News & Politics

Only Cop Charged in Raid That Maimed Baby Is Acquitted: Police Blame Family

A child was nearly burned to death by a flash-bang grenade hurled into his crib during a SWAT raid.

Bounkham Phonesavankh’s namesake son, known by the nickname Bou-Bou, was nearly burned to death in his sleep by a flash-bang grenade hurled into his crib during a 2:00 a.m. no-knock SWAT raid by the Habersham County Sheriff’s Office on their home in Cornelia in May 2014.
Photo Credit: c/o The Free Thought Project

“How is America going to justify this?" Bounkham Phonesavankh asked after a federal jury in Georgia acquitted the former sheriff’s deputy whose perjured affidavit precipitated a SWAT raid that nearly cost the life of his 19-month-old son.

“How can we explain this? I thought this country was built with the truth, and not a bunch of corruption and lying like this. I almost lost my life, my family, my son.”

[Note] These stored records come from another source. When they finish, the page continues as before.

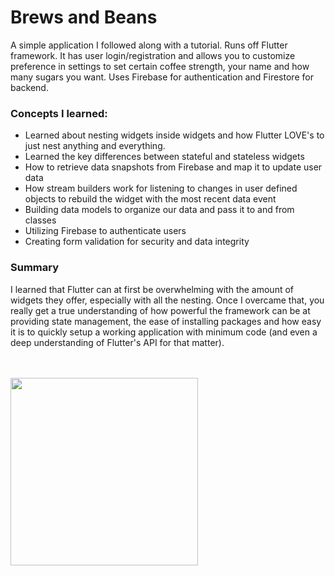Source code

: # Brews and Beans

A simple application I followed along with a tutorial. Runs off Flutter framework. It has user login/registration and allows you to customize preference in settings to set certain coffee strength, your name and how many sugars you want. Uses Firebase for authentication and Firestore for backend.

### Concepts I learned:
- Learned about nesting widgets inside widgets and how Flutter LOVE's to just nest anything and everything.
- Learned the key differences between stateful and stateless widgets
- How to retrieve data snapshots from Firebase and map it to update user data
- How stream builders work for listening to changes in user defined objects to rebuild the widget with the most recent data event
- Building data models to organize our data and pass it to and from classes
- Utilizing Firebase to authenticate users
- Creating form validation for security and data integrity


### Summary
I learned that Flutter can at first be overwhelming with the amount of widgets they offer, especially with all the nesting. Once I overcame that, you really get a true understanding of how powerful the framework can be at providing state management, the ease of installing packages and how easy it is to quickly setup a working application with minimum code (and even a deep understanding of Flutter's API for that matter).

<br>
<br>
<img src="https://i.imgur.com/z509Gjo.png" width="300">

In May 2014, Phonesavankh’s namesake son, known by the nickname Bou-Bou, was nearly burned to death in his sleep by a flash-bang grenade hurled into his crib during a 2am no-knock SWAT raid by the Habersham County Sheriff’s Office. 

The search warrant used to justify the raid was filed by then-Deputy Nikki Autry, who claimed that a “true and reliable informant” had conducted a controlled buy of $50 worth of crystal meth at the home several hours earlier from a potentially dangerous repeat offender named Wanis Thonetheva. The affidavit characterized Thoneteheva as armed and potentially dangerous, and claimed that lookouts had been stationed at the home. These elements supposedly justified a militarized midnight raid on a home where children were known to live.

Every critical element of Autry's affidavit was either a conscious lie or a culpable misrepresentation. Her “true and reliable” informant began working with the Mountain Judicial Circuit Criminal Narcotics Investigation and Suppression Team the day before the nearly fatal SWAT raid on the Phonesavanh family. He claimed to have attempted a drug buy while in the company of his wife and roommate, neither of whom was working with the task force, and it was the roommate, not the informant, who supposedly made the purchase. As Autry later testified in court, she wasn’t even the primary author of the affidavit, which was drafted by her supervisor.

During her trial, Autry maintained that she didn’t lie, while conceding that some of the information in the affidavit wasn’t “entirely” accurate.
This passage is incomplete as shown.